Dear all,
Thank you for your replies. Here is a summary of the information I received.
Thanks,
Elodie
-Lab 1:
If the initial screen was negative and the prolactin remained at a similar concentration I wouldn’t re-peg.
- Lab 2:
We follow the guidelines which I believe state test for Macroprolactin on every sample <700, and re-test every 12 months.
- Lab 3:
We test annually.
- Lab 4:
Every 5 years, unless there is an unexpected increase in prolactin, previously positive for macro or a change in methodology.
- Lab 5:
For most patients we screen all first time prolactin results over 700 mIU/L with the PEG precipitation method and report the monomeric prolactin with an appropriate reference range. This test has a repeat request time of 700 days so will not get repeated more frequently than that unless the LIMS rule is over-ridden by a clinical scientist or monomeric prolactin is deliberately requested by a clinician.

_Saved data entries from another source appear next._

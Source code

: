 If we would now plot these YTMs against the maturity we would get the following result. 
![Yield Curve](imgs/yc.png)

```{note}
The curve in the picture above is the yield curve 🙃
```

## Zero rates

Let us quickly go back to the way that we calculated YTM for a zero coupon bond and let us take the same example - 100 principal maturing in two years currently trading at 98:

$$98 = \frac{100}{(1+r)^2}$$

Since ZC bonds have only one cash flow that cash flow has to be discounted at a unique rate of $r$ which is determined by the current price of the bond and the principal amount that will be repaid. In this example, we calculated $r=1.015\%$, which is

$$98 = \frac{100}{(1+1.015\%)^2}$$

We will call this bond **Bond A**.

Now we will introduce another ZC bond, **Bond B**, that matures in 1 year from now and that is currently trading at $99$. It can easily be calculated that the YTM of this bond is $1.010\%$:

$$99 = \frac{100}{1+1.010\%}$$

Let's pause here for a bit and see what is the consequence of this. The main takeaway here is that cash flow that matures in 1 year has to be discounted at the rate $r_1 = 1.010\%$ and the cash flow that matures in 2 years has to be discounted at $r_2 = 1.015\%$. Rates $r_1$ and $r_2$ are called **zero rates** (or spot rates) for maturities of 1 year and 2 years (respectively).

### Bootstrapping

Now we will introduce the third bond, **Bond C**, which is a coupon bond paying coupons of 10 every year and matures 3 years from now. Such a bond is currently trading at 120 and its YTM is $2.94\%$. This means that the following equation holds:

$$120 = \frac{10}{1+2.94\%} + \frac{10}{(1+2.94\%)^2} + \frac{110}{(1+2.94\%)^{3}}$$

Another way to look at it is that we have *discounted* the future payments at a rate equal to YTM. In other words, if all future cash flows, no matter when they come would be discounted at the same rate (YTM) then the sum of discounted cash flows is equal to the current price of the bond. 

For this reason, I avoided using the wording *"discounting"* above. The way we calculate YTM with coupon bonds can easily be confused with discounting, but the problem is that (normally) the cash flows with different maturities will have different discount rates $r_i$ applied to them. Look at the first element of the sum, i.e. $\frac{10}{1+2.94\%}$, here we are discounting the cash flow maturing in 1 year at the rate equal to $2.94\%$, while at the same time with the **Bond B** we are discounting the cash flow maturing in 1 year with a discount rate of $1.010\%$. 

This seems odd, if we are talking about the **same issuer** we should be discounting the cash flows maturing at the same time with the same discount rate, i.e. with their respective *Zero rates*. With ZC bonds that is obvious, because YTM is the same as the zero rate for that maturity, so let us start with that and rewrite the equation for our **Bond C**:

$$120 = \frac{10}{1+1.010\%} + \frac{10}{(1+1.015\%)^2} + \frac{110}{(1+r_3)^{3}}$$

For the mental health trust patients: The pharmacists looking after these patients have guidelines to try to reduce the impact on prolactin as much as possible so we get a significant proportion of our prolactin requests from them and they need the monomeric prolactin each time on patients with significant macroprolactin.
- Lab 6:
We will only do a PEG precipitation if the clinician specifically asks for Macroprolactin and we no longer report the PEG recovery – we report the Total PRL and monomeric PRL.
- Lab 7:
We repeat after 1 year currently but considering extending that to 4 years.
- Lab 8:
If we have a positive patient they get a macroprolactin check done every time. We don't have any rules over the negative patients. We tend not to repeat the macrocheck within a few years unless there has been a significant increase in the result or a long time interval between analysis. If a patient is being tracked/monitored at a reasonable frequency and you can see a stable result/result declining on treatment we wouldn't check it again.